O Ministério das Finanças emitiu hoje um comunicado onde sublinha os resultados alcançados. À frente de Portugal na lista de países com menos ‘gap’ do IVA, encontram-se apenas seis países, incluindo países nórdicos - conhecidos por um elevado nível de cumprimento das obrigações fiscais. "O nível de evasão em Portugal é praticamente igual ao de França, o país classificado em sexto lugar e, muito inferior às economias como a da Alemanha (11,2%), da Dinamarca (9,3%), do Reino Unido (9,8%), de Espanha (16,5%) e de Itália (33,6%)", aponta o ministério.

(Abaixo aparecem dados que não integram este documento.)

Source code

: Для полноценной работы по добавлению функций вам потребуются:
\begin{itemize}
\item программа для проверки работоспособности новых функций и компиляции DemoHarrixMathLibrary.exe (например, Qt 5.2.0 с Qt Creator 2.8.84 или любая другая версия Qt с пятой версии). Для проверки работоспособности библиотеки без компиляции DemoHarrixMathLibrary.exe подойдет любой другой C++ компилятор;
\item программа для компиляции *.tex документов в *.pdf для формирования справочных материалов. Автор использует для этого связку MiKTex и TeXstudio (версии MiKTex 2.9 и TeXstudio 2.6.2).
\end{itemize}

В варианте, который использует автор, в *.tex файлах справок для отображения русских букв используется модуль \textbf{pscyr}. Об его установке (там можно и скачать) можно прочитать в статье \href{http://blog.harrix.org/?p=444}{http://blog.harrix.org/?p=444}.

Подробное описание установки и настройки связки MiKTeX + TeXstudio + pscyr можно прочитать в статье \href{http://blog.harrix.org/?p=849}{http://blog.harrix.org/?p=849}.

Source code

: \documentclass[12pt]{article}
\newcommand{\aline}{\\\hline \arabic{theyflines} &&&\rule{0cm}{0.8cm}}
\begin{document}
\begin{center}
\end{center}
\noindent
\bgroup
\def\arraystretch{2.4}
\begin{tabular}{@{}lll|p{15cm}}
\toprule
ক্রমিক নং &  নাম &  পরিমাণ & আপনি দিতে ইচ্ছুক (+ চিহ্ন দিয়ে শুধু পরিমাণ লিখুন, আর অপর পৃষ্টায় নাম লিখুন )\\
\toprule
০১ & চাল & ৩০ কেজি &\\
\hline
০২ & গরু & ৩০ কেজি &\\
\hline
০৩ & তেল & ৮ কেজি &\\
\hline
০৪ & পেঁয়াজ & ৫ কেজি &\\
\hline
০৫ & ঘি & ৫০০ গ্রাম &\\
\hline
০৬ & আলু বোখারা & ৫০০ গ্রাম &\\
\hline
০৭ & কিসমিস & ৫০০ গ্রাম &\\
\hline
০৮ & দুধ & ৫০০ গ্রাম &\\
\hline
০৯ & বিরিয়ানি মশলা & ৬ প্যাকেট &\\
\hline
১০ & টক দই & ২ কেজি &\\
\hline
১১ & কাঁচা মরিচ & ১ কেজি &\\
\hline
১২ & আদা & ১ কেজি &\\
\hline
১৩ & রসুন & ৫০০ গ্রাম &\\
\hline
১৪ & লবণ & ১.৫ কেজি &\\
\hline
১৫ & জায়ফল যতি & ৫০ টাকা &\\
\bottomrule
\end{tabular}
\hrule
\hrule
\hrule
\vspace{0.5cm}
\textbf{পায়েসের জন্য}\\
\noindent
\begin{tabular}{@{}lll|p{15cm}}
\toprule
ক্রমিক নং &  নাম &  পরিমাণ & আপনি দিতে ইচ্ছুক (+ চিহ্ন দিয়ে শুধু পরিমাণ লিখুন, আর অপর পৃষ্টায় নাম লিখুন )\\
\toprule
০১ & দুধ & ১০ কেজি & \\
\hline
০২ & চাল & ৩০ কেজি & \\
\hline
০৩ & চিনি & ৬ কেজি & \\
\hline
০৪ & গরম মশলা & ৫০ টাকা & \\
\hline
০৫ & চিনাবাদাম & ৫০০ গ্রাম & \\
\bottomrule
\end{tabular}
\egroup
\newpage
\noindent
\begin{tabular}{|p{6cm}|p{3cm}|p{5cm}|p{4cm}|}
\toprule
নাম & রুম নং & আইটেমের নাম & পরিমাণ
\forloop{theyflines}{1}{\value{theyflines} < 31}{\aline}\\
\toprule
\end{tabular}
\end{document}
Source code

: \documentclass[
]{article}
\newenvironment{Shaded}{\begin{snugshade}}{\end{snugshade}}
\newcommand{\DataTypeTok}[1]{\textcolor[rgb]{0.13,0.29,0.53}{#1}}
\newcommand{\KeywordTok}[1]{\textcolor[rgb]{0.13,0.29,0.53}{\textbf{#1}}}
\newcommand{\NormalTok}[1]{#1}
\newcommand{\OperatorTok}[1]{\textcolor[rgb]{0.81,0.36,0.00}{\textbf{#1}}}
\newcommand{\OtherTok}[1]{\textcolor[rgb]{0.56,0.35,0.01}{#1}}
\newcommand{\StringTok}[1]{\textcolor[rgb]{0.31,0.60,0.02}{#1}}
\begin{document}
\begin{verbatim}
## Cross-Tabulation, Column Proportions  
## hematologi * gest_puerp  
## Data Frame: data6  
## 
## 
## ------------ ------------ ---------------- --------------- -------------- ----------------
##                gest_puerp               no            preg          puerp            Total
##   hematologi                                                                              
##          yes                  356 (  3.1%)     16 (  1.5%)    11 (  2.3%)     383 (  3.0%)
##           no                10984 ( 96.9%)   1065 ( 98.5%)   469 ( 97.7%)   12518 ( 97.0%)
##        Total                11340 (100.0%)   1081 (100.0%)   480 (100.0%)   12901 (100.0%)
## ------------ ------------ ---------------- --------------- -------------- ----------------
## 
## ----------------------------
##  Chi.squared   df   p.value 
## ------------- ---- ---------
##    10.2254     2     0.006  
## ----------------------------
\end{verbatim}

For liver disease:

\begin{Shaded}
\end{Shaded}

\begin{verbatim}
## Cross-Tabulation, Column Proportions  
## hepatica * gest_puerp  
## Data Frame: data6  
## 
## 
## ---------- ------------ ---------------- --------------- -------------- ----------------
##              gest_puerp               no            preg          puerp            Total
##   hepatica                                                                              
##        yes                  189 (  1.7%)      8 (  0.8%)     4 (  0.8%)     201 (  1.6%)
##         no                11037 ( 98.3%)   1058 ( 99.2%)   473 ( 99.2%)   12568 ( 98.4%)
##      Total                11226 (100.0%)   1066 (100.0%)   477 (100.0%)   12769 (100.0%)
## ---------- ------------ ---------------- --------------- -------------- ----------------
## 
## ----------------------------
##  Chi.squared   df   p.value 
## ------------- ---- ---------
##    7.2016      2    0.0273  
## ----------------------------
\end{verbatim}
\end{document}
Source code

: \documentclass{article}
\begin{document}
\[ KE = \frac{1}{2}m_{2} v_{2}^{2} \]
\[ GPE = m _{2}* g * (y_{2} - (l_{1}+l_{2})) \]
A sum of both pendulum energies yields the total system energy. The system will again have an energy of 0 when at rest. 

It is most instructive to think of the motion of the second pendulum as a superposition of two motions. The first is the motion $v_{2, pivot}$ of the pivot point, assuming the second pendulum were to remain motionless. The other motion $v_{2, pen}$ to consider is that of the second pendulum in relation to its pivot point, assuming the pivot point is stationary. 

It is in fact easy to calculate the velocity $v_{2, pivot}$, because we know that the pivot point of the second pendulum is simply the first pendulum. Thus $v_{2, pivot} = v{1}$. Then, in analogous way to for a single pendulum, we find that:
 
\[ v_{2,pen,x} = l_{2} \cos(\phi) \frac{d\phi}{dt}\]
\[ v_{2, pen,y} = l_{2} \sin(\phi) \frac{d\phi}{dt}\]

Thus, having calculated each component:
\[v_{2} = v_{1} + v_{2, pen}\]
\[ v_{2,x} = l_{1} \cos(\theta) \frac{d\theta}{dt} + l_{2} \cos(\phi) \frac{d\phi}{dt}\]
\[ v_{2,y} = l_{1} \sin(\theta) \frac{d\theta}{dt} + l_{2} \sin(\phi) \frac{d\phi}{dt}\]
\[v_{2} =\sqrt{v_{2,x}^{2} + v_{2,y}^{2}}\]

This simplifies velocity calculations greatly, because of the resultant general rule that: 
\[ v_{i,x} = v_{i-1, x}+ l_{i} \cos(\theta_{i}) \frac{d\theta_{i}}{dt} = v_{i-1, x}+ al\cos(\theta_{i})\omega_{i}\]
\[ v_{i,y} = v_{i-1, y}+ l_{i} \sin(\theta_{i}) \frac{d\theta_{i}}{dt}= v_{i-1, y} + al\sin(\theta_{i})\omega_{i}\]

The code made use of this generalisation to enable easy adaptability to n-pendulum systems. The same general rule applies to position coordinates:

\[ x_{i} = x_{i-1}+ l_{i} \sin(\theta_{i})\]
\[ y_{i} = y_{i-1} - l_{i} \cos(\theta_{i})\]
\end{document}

O ministério explica este desempenho com o "reforço das medidas de combate à fraude e evasão que têm vindo a ser implementadas, com especial enfoque no sistema e-fatura e em outras metodologias de combate à fraude entretanto adotadas», que tornam as expetativas sobre a redução do nível de evasão em Portugal «ainda mais promissoras2 do que as reveladas no estudo, cujos dados só vão até 2013. "De facto, os últimos resultados orçamentais conhecidos revelam um aumento muito significativo da receita global de impostos em 2014 e 2015, designadamente do IVA, diretamente relacionadas com a introdução de medidas de combate à fraude e evasão fiscais", considera o Governo.